お汁粉
野外授業が終わったらもう夜だった。
忍術学園に着くとくのいち達がお汁粉を炊き出していた。
「お疲れ様でーす、くのいち教室から夜遅くまで頑張ってた忍たまのみなさんにお汁粉のサービスです!」
食堂ももう閉まって、夕食を食いっぱぐれた俺たちへの労いなのかもしれないが、如何せんくのいちからの差し入れというのが俺たちを戸惑わせた。
腹は減っているが何を盛られているのかわかったもんじゃない。
そう訝しんでいると、くのいち達の中に見知った顔を見付けた。
名前だ。
名前は俺と同い年のくのたまで、まぁいろいろと仲良くさせて貰っている。
こういう時はちょっと俺が頼めば、何か裏があるのかどうなのか簡単に教えてくれる。
「名前、このお汁粉ってさ…」
「なに、勘右衛門?」
「えーっと…その、何か入ってたりする?」
「小豆?」
「そうじゃなくてさ、その…毒とか」
「さぁ?食べてみればわかるんじゃない?」
はい、と言って名前が俺に持っていたお汁粉を手渡す。
「あのさ、名前。今度お団子奢るからさ…」
これ、食べても大丈夫なのか?と恐る恐る聞いてみる。
すると少し考えた風にしてから、作ってるのは食堂のおばちゃんだよ、と答えた。
ほら、俺が聞けば簡単に教えてくれる!
良かった!!
「先生方に頼まれたの。
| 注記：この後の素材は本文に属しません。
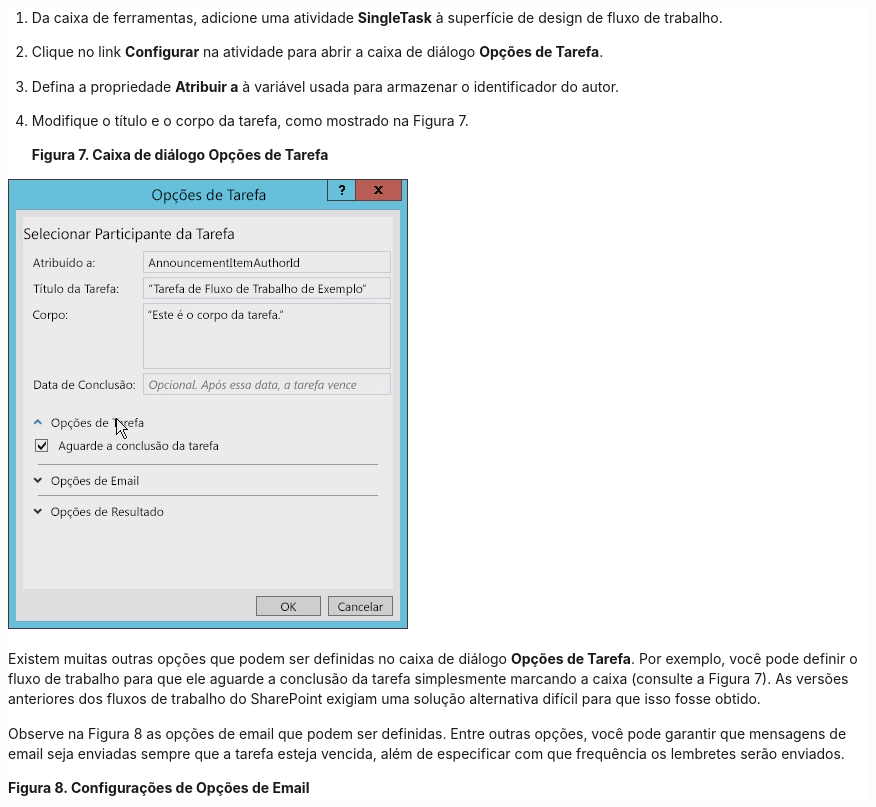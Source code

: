     

1. Da caixa de ferramentas, adicione uma atividade **SingleTask** à superfície de design de fluxo de trabalho.
    
  
2. Clique no link **Configurar** na atividade para abrir a caixa de diálogo **Opções de Tarefa**.
    
  
3. Defina a propriedade **Atribuir a** à variável usada para armazenar o identificador do autor.
    
  
4. Modifique o título e o corpo da tarefa, como mostrado na Figura 7.
    
   **Figura 7. Caixa de diálogo Opções de Tarefa**

  

![WorkingWithTasksSharePointWorkflowsFig7](images/WorkingWithTasksSharePointWorkflowsFig7.png)
  

  

  
Existem muitas outras opções que podem ser definidas no caixa de diálogo **Opções de Tarefa**. Por exemplo, você pode definir o fluxo de trabalho para que ele aguarde a conclusão da tarefa simplesmente marcando a caixa (consulte a Figura 7). As versões anteriores dos fluxos de trabalho do SharePoint exigiam uma solução alternativa difícil para que isso fosse obtido.
  
    
    
Observe na Figura 8 as opções de email que podem ser definidas. Entre outras opções, você pode garantir que mensagens de email seja enviadas sempre que a tarefa esteja vencida, além de especificar com que frequência os lembretes serão enviados. 
  
    
    

**Figura 8. Configurações de Opções de Email**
おばちゃん一人でみんなに配るのも大変だし、可愛い女の子から貰ったら忍たま達も嬉しいんじゃないかって」
可愛い女の子?先生方も変な気を遣わないでいいのに。
確かに可愛い女の子から差し入れを貰ったら嬉しい。
でも相手は”女の子”じゃなくて”くのいち”だ。
いくら可愛くてもくのいちからの差し入れなんて…。
でもそうか、おばちゃんのお汁粉なら安心だな。
安心した俺は名前に「ありがとう」とお礼を言い、温かいお汁粉を啜った。
甘くて温かいお汁粉は疲れた身体に染み渡って、疲れを溶かしてくれるように思えた。
…が、ん?
「!?…ブホォ!がはっ…」
「作ってくれたのは食堂のおばちゃんだけど、配ってるのはくのたまなんだよね」
変な味を感じ慌ててお汁粉を吐き出す俺を見ながら名前は更に続けた。
「忍たまに渡す前に“隠し味”を入れるかどうかはその子次第」
― 私のお汁粉には何か入っていたかしら? ―
少し食らってしまっただけなのに、吐き気が止まらない。
地面に片膝をついて吐き下している俺を見下ろしながら、 にっこりと微笑む彼女は流石くのいちと言わざるを得ない。
「あ、お団子楽しみにしてるね!」
こんな苦いお汁粉、産まれて初めてだ。